События шли своим чередом так, как будто Советской России не существовало.
Впоследствии мы дорого поплатились за это.
Униженное англо-французскими предложениями чешское правительство вышло
в отставку. Было создано беспартийное правительство во главе с генералом
Сыровы, который во время первой мировой войны командовал чешскими легионами
в Сибири. 22 сентября президент Бенеш обратился по радио к чешскому народу с
исполненным достоинства призывом к спокойствию. В то самое время, когда
Бенеш готовился к выступлению, Чемберлен летел на второе свидание с
Гитлером, на этот раз в Годесберге, в Рейнской области. Английский
премьер-министр вез с собой как основу для окончательных переговоров с
фюрером детальные англо-французские предложения, принятые чешским
правительством. Он встретился с Гитлером в том самом отеле в Годесберге,
откуда Гитлер поспешно выехал четырьмя годами раньше, чтобы расправиться с
Ремом. С самого начала Чемберлен понял, что ему приходится иметь дело с тем,
что он назвал "совершенно неожиданной ситуацией". По возвращении он так
рассказал палате общин об этой сцене:
"Я надеялся, что по возвращении в Годесберг мне нужно будет лишь
спокойно обсудить с ним привезенные мной предложения. Я был глубоко
потрясен, когда в начале беседы мне сказали, что эти предложения неприемлемы
и что они будут заменены такими новыми предложениями, каких я вовсе не имел
в виду..."
Переговоры были прерваны до следующего дня. Все утро 23 сентября
Чемберлен прошагал по балкону отеля. После завтрака он послал Гитлеру
письмо, заявив о готовности передать новые германские предложения чешскому
правительству, но указав на ряд серьезных затруднений. Ответ, присланный
Гитлером во второй половине Дня, мало свидетельствовал о намерении уступить.
Чемберлен попросил, чтобы при заключительном свидании вечером ему вручили
официальный меморандум с приложением карт. Чехи проводили мобилизацию, и
правительства Англии и Франции официально сообщили своим представителям в
Праге, что они не могут дальше брать на себя ответственность советовать
чехам отменить мобилизацию. В 10 часов 30 минут вечера Чемберлен снова
встретился с Гитлером. Предоставим лучше слово самому Чемберлену:
"Меморандум и карта были вручены мне при последнем свидании с
канцлером, которое началось в половине одиннадцатого и продолжалось до
глубокой ночи. Впервые в меморандуме был указан определенный срок. Ввиду
этого я говорил в данном случае очень откровенно. Я подчеркнул со всей
возможной решительностью весь риск, сопряженный с настойчивым требованием
подобных условий, а также страшные последствия войны в случае ее
возникновения. Я заявил, что язык и тон этих документов, которые я назвал
скорее ультиматумом, чем меморандумом, глубоко шокируют общественное мнение
в нейтральных странах. Я горько упрекнул канцлера за то, что он никак не
откликнулся на мои усилия по сохранению мира.

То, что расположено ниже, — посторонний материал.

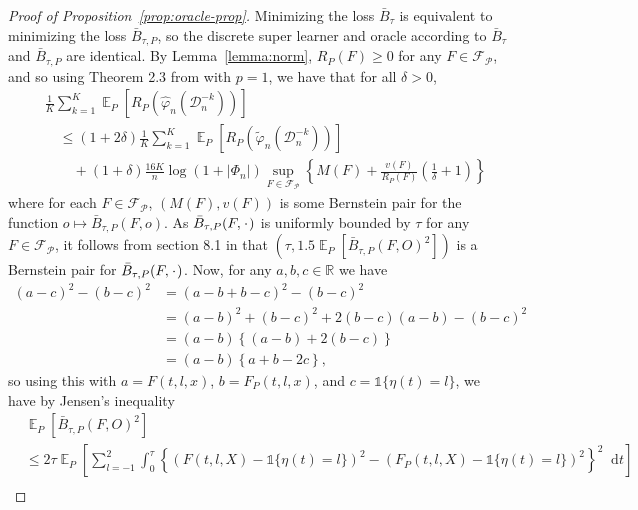 \documentclass[alpha-refs]{wiley-article}
\DeclareMathOperator{\E}{\mathbb{E}} %
\newcommand{\R}{\mathbb{R}}
\newcommand{\blank}{\makebox[1ex]{\textbf{$\cdot$}}}
\renewcommand{\phi}{\varphi}
\newcommand*\diff{\mathop{}\!\mathrm{d}}
\newcommand{\1}{\mathbb{1}}
\newcommand{\data}{\ensuremath{\mathcal{D}}}
\begin{document}
\begin{proof}[Proof of Proposition~\ref{prop:oracle-prop}]
  Minimizing the loss \( \bar{B}_{\tau} \) is equivalent to
  minimizing the loss \( \bar{B}_{\tau,P} \), so the discrete super learner and
  oracle according to \( \bar{B}_{\tau} \) and \( \bar{B}_{\tau,P} \) are
  identical. By Lemma~\ref{lemma:norm}, \( R_P(F) \geq 0 \) for any
  \( F \in \mathcal{F}_{\mathcal{P}} \), and so using Theorem 2.3 from
  \citep{vaart2006oracle} with \( p=1 \), we have that for all \( \delta >0 \),
\begin{align*}
  & \frac{1}{K} \sum_{k=1}^{K} \E_{P}{\left[ R_P(\hat{\phi}_n(\data_n^{-k})) \right]}
  \\
  &  \quad \leq
    (1+2\delta)\frac{1}{K} \sum_{k=1}^{K}\E_{P}{\left[ R_P(\tilde{\phi}_n(\data_n^{-k})) \right]}
  \\
  & \qquad + (1+\delta) \frac{16 K}{n}
    \log(1 + |\Phi_n|)\sup_{F \in \mathcal{F}_{\mathcal{P}}}
    \left\{
    M(F) + \frac{v(F)}{R_P(F)}
    \left(
    \frac{1}{\delta} + 1
    \right)
    \right\}
\end{align*}
where for each \( F \in \mathcal{F}_{\mathcal{P}} \),
\( (M(F), v(F)) \) is some Bernstein pair for the function
\(o \mapsto \bar{B}_{\tau,P}(F, o) \). As
\( \bar{B}_{\tau,P}(F, \blank) \) is uniformly bounded by \( \tau \)
for any \( F \in \mathcal{F}_{\mathcal{P}} \), it follows from section
8.1 in \citep{vaart2006oracle} that
\( (\tau, 1.5 \E_P{[\bar{B}_{\tau,P}(F, O)^2]}) \) is a Bernstein
pair for \( \bar{B}_{\tau,P}(F, \blank) \). Now, for any
\( a,b,c \in \R \) we have
\begin{align*}
  (a-c)^2 - (b-c)^2
  & = (a-b+b-c)^2 - (b-c)^2
  \\
  & = (a-b)^2 + (b-c)^2 +2(b-c)(a-b) - (b-c)^2
  \\
  & = (a-b)
    \left\{
    (a-b) +  2(b-c)
    \right\}
  \\
  & = (a-b)
    \left\{
     a + b -2c
    \right\},
\end{align*}
so using this with \( a=F(t, l, x) \), \( b=F_P(t, l, x) \), and
\( c = \1{\{\eta(t) = l\}} \), we have by Jensen's inequality
\begin{align*}
  & \E_P{[\bar{B}_{\tau,P}(F, O)^2]}
  \\
  & \leq
    2\tau\E_{P}{\left[
    \sum_{l=-1}^{2} \int_0^{\tau}
    \left\{
    \left(
    F(t, l, X) - \1{\{\eta(t) = l\}}
    \right)^2
    -
    \left(
    F_P(t, l, X) - \1{\{\eta(t) = l\}}
    \right)^2
    \right\}^2
    \diff t 
    \right]}
  \\

\end{align*}
\end{proof}
\end{document}
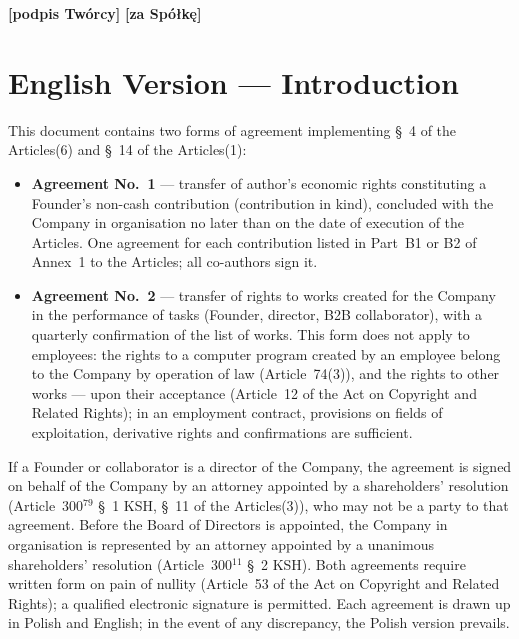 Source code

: \documentclass[12pt,a4paper]{report}
\newcommand{\field}[1]{\textbf{[#1]}}
\newcommand{\USen}[1]{\S~#1 of the Articles}
\begin{document}
\field{podpis Twórcy} \hfill \field{za Spółkę}


\newpage
{}

\chapter*{English Version --- Introduction}

This document contains two forms of agreement implementing \USen{4}(6) and \USen{14}(1):

\begin{itemize}
  \item \textbf{Agreement No.~1} --- transfer of author's economic rights constituting a Founder's non-cash contribution (contribution in kind), concluded with the Company in organisation no later than on the date of execution of the Articles. One agreement for each contribution listed in Part~B1 or B2 of Annex~1 to the Articles; all co-authors sign it.
  \item \textbf{Agreement No.~2} --- transfer of rights to works created for the Company in the performance of tasks (Founder, director, B2B collaborator), with a quarterly confirmation of the list of works. This form does not apply to employees: the rights to a computer program created by an employee belong to the Company by operation of law (Article~74(3)), and the rights to other works --- upon their acceptance (Article~12 of the Act on Copyright and Related Rights); in an employment contract, provisions on fields of exploitation, derivative rights and confirmations are sufficient.
\end{itemize}

If a Founder or collaborator is a director of the Company, the agreement is signed on behalf of the Company by an attorney appointed by a shareholders' resolution (Article~300$^{79}$ \S~1 KSH, \USen{11}(3)), who may not be a party to that agreement. Before the Board of Directors is appointed, the Company in organisation is represented by an attorney appointed by a unanimous shareholders' resolution (Article~300$^{11}$ \S~2 KSH). Both agreements require written form on pain of nullity (Article~53 of the Act on Copyright and Related Rights); a qualified electronic signature is permitted. Each agreement is drawn up in Polish and English; in the event of any discrepancy, the Polish version prevails.
\end{document}
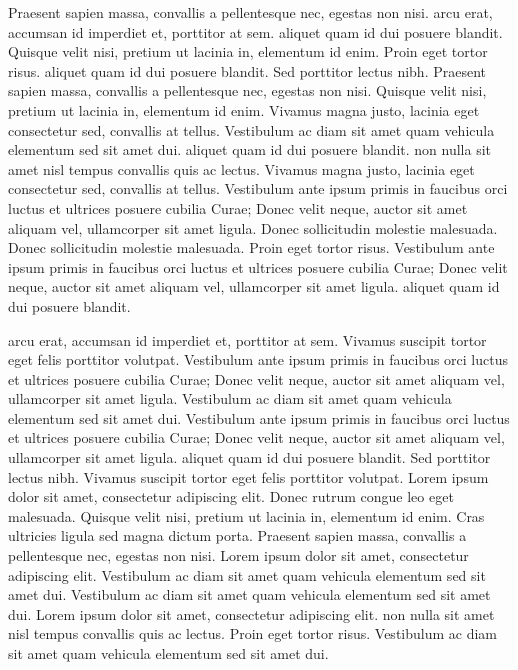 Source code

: \documentclass{article}
\begin{document}
Praesent sapien massa, convallis a pellentesque nec, egestas non nisi.  arcu erat, accumsan id imperdiet et, porttitor at sem.  aliquet quam id dui posuere blandit. Quisque velit nisi, pretium ut lacinia in, elementum id enim. Proin eget tortor risus.  aliquet quam id dui posuere blandit. Sed porttitor lectus nibh. Praesent sapien massa, convallis a pellentesque nec, egestas non nisi. Quisque velit nisi, pretium ut lacinia in, elementum id enim. Vivamus magna justo, lacinia eget consectetur sed, convallis at tellus. Vestibulum ac diam sit amet quam vehicula elementum sed sit amet dui.  aliquet quam id dui posuere blandit.  non nulla sit amet nisl tempus convallis quis ac lectus. Vivamus magna justo, lacinia eget consectetur sed, convallis at tellus. Vestibulum ante ipsum primis in faucibus orci luctus et ultrices posuere cubilia Curae; Donec velit neque, auctor sit amet aliquam vel, ullamcorper sit amet ligula. Donec sollicitudin molestie malesuada.\stopmsdata\  Donec sollicitudin molestie malesuada. Proin eget tortor risus. Vestibulum ante ipsum primis in faucibus orci luctus et ultrices posuere cubilia Curae; Donec velit neque, auctor sit amet aliquam vel, ullamcorper sit amet ligula.  aliquet quam id dui posuere blandit.

 arcu erat, accumsan id imperdiet et, porttitor at sem. Vivamus suscipit tortor eget felis porttitor volutpat. Vestibulum ante ipsum primis in faucibus orci luctus et ultrices posuere cubilia Curae; Donec velit neque, auctor sit amet aliquam vel, ullamcorper sit amet ligula. Vestibulum ac diam sit amet quam vehicula elementum sed sit amet dui. Vestibulum ante ipsum primis in faucibus orci luctus et ultrices posuere cubilia Curae; Donec velit neque, auctor sit amet aliquam vel, ullamcorper sit amet ligula.  aliquet quam id dui posuere blandit. Sed porttitor lectus nibh. Vivamus suscipit tortor eget felis porttitor volutpat. Lorem ipsum dolor sit amet, consectetur adipiscing elit. Donec rutrum congue leo eget malesuada. Quisque velit nisi, pretium ut lacinia in, elementum id enim. Cras ultricies ligula sed magna dictum porta. Praesent sapien massa, convallis a pellentesque nec, egestas non nisi. Lorem ipsum dolor sit amet, consectetur adipiscing elit. Vestibulum ac diam sit amet quam vehicula elementum sed sit amet dui. Vestibulum ac diam sit amet quam vehicula elementum sed sit amet dui. Lorem ipsum dolor sit amet, consectetur adipiscing elit.  non nulla sit amet nisl tempus convallis quis ac lectus. Proin eget tortor risus. Vestibulum ac diam sit amet quam vehicula elementum sed sit amet dui.
\end{document}
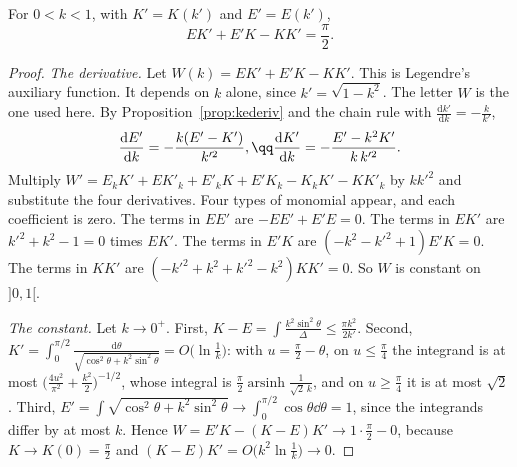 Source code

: \begin{theorem}\label{thm:legendre}
For $0<k<1$, with $K'=K(k')$ and $E'=E(k')$,
\[
EK'+E'K-KK'=\frac\pi2.
\]
\end{theorem}
\begin{proof}
\emph{The derivative.} Let $W(k)=EK'+E'K-KK'$. This is Legendre's auxiliary function. It depends on $k$ alone, since $k'=\sqrt{1-k^2}$. The letter $W$ is the one used here. By Proposition~\ref{prop:kederiv} and the chain rule with $\frac{\mathrm dk'}{\mathrm dk}=-\frac k{k'}$,
\[
\begin{gathered}\frac{\mathrm dE'}{\mathrm dk}=-\frac{k(E'-K')}{k'^2},\qq\frac{\mathrm dK'}{\mathrm dk}=-\frac{E'-k^2K'}{k\,k'^2}.\end{gathered}
\]
Multiply $W'=E_kK'+EK'_k+E'_kK+E'K_k-K_kK'-KK'_k$ by $kk'^2$ and substitute the four derivatives. Four types of monomial appear, and each coefficient is zero. The terms in $EE'$ are $-EE'+E'E=0$. The terms in $EK'$ are $k'^2+k^2-1=0$ times $EK'$. The terms in $E'K$ are $(-k^2-k'^2+1)E'K=0$. The terms in $KK'$ are $(-k'^2+k^2+k'^2-k^2)KK'=0$. So $W$ is constant on $]0,1[$.

\emph{The constant.} Let $k\to0^+$. First, $K-E=\int\frac{k^2\sin^2\theta}\Delta\le\frac{\pi k^2}{2k'}$. Second, $K'=\int_0^{\pi/2}\frac{\mathrm d\theta}{\sqrt{\cos^2\theta+k^2\sin^2\theta}}=O\bigl(\ln\frac1k\bigr)$:
with $u=\frac\pi2-\theta$, on $u\le\frac\pi4$ the integrand is at most $\bigl(\frac{4u^2}{\pi^2}+\frac{k^2}2\bigr)^{-1/2}$, whose integral is $\frac\pi2\operatorname{arsinh}\frac1{\sqrt2\,k}$, and on $u\ge\frac\pi4$
it is at most $\sqrt2$. Third, $E'=\int\sqrt{\cos^2\theta+k^2\sin^2\theta}\to\int_0^{\pi/2}\cos\theta\dd\theta=1$, since the integrands differ by at most $k$. Hence
$W=E'K-(K-E)K'\to1\cdot\frac\pi2-0$, because $K\to K(0)=\frac\pi2$ and $(K-E)K'=O\bigl(k^2\ln\frac1k\bigr)\to0$.
\end{proof}

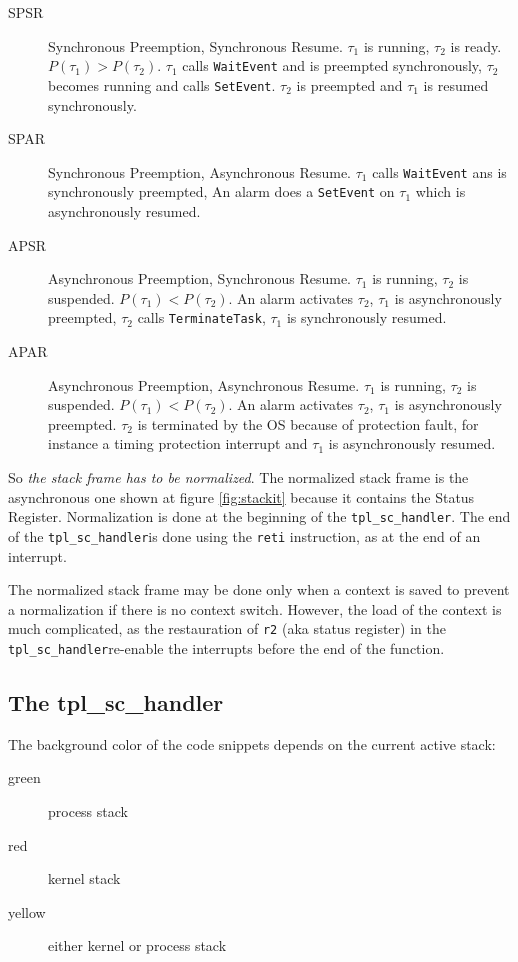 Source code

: \documentclass[11pt, oneside]{article}   	%
\newcommand{\sch}{\lstinline{tpl_sc_handler}}
\begin{document}
\begin{description}

\item[SPSR] Synchronous Preemption, Synchronous Resume. $\tau_1$ is running, $\tau_2$ is ready. $P(\tau_1) > P(\tau_2)$.
$\tau_1$ calls \lstinline{WaitEvent} and is preempted synchronously, $\tau_2$ becomes running and  calls \lstinline{SetEvent}. $\tau_2$ is preempted and $\tau_1$ is resumed synchronously.

\item[SPAR] Synchronous Preemption, Asynchronous Resume. $\tau_1$ calls \lstinline{WaitEvent} ans is synchronously preempted, An alarm does a \lstinline{SetEvent} on $\tau_1$ which is asynchronously resumed.

\item[APSR] Asynchronous Preemption, Synchronous Resume. $\tau_1$ is running, $\tau_2$ is suspended. $P(\tau_1) < P(\tau_2)$. An alarm activates $\tau_2$, $\tau_1$ is asynchronously preempted, $\tau_2$ calls \lstinline{TerminateTask}, $\tau_1$ is synchronously resumed.

\item[APAR] Asynchronous Preemption, Asynchronous Resume. $\tau_1$ is running, $\tau_2$ is suspended. $P(\tau_1) < P(\tau_2)$. An alarm activates $\tau_2$, $\tau_1$ is asynchronously preempted. $\tau_2$ is terminated by the OS because of protection fault, for instance a timing protection interrupt and $\tau_1$ is asynchronously resumed.

\end{description}

So \emph{the stack frame has to be normalized}. The normalized stack frame is the asynchronous one shown at figure \ref{fig:stackit} because it contains the Status Register. Normalization is done at the beginning of the \sch. The end of the \sch is done using the \texttt{reti} instruction, as at the end of an interrupt.

The normalized stack frame may be done only when a context is saved to prevent a normalization if there is no context switch. However, the load of the context is much complicated, as the restauration of \texttt{r2} (aka status register) in the \sch re-enable the interrupts before the end of the function.

\subsection{The tpl\_sc\_handler}

The background color of the code snippets depends on the current active stack:
\begin{description}
	\item[green] process stack
	\item[red]   kernel stack
	\item[yellow] either kernel or process stack
\end{description}
\end{document}

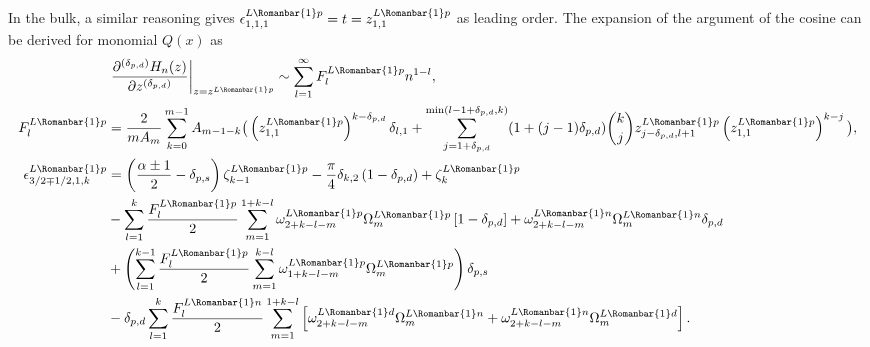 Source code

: \documentclass[11pt]{article}
\newcommand*{\todo}[1]{{\color{red}?? TODO: #1 ??}}
\newcommand{\ql}{L}
\newcommand{\rb}{{\scriptsize \Romanbar{1}} }
\newcommand{\pg}{p}
\newcommand{\pn}{n}
\newcommand{\pd}{d}
\newcommand{\ps}{s}
\numberwithin{equation}{section}
\begin{document}
In the bulk, a similar reasoning gives $\epsilon_{1,1,1}^{\ql\rb\pg} = t = z_{1,1}^{\ql\rb\pg}$ as leading order. The expansion of the argument of the cosine can be derived for monomial $Q(x)$ as 
\begin{align} 
	& \left. \frac{\partial^{(\delta_{\pg,\pd})} H_n(z) }{\partial z^{(\delta_{\pg,\pd})} } \right|_{z=z^{\ql\rb\pg}}  \sim \sum_{l=1}^\infty F_l^{\ql\rb\pg} n^{1-l}, \\ %
	F_l^{\ql\rb\pg} & = \frac{2}{mA_m}\sum_{k=0}^{m-1} A_{m-1-k} \big( \left(z_{1,1}^{\ql\rb\pg}\right)^{k-\delta_{\pg,\pd}} \delta_{l,1} + \sum_{j=1+\delta_{\pg,\pd}}^{\min(l-1+\delta_{\pg,\pd},k)} (1 + (j-1)\delta_{\pg,\pd} ) {k \choose j} z_{j-\delta_{\pg,\pd},l+1}^{\ql\rb\pg} \left(z_{1,1}^{\ql\rb\pg}\right)^{k-j} \big), \\ %
	\epsilon_{3/2 \mp 1/2, 1, k}^{\ql\rb\pg} & = \left(\frac{\alpha \pm 1}{2} -\delta_{\pg,\ps} \right) \zeta_{k-1}^{\ql\rb\pg} -\frac{\pi}{4}\delta_{k,2}\left(1-\delta_{\pg, \pd}\right)  +\zeta_{k}^{\ql\rb\pg} \\ %
	& - \sum_{l=1}^{k} \frac{F_l^{\ql\rb\pg}}{2} \sum_{m=1}^{1+k-l} \omega_{2+k-l-m}^{\ql\rb\pg} \Omega_m^{\ql\rb\pg} \left[1-\delta_{\pg,\pd}\right] + \omega_{2+k-l-m}^{\ql\rb\pn} \Omega_m^{\ql\rb\pn} \delta_{\pg,\pd}   \\
	& + \left( \sum_{l=1}^{k-1} \frac{F_l^{\ql\rb\pg}}{2} \sum_{m=1}^{k-l} \omega_{1+k-l-m}^{\ql\rb\pg} \Omega_m^{\ql\rb\pg} \right)\delta_{\pg,\ps} \\
	& - \delta_{\pg,\pd} \sum_{l=1}^{k} \frac{F_l^{\ql\rb\pn} }{2} \sum_{m=1}^{1+k-l} \left[ \omega_{2+k-l-m}^{\ql\rb\pd} \Omega_m^{\ql\rb\pn} + \omega_{2+k-l-m}^{\ql\rb\pn} \Omega_m^{\ql\rb\pd} \right].
\end{align}
\end{document}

Я должен добавить, что Гитлер подтвердил со всей серьезностью сказанное
им мне в Берхтесгадене, а именно, что это последнее его территориальное
притязание в Европе и что у него нет желания включать в рейх народы других
рас, кроме германской".
Чемберлен вернулся в Лондон днем 24 сентября. На следующий день
состоялись три заседания кабинета. Настроение и в Лондоне, и в Париже стало
заметно решительнее. Было решено отклонить условия, поставленные в
Годесберге, и об этом сообщили германскому правительству. Французский
кабинет одобрил это решение, и частичная мобилизация во Франции была
проведена быстро и более успешно, чем предполагали. Вечером 25 сентября
французские министры снова приехали в Лондон и неохотно подтвердили свое
обязательство в отношении чехов. На следующий день сэр Горас Вильсон был
послан с личным письмом к Гитлеру в Берлин -- за три часа до выступления
Гитлера в Спортпаласе. Единственным ответом, которого смог добиться сэр
Горас, было то, что Гитлер не отступит от срока, назначенного в
годесбергском ультиматуме, а именно, что в субботу 1 октября он вступит на
соответствующие территории, если к 2 часам дня в среду 28 сентября не
получит согласия чехов.
В тот же вечер Гитлер выступил с речью в Берлине. Он упомянул об Англии
и Франции в духе примирения, обрушившись в то же время с грубыми и резкими
нападками на Бенеша и чехов. Он заявил категорически, что чехи должны
очистить Судетскую область к 26 сентября и что после этого дальнейшие
события в Чехословакии его интересовать не будут. "Это мое последнее
территориальное притязание в Европе", -- сказал он.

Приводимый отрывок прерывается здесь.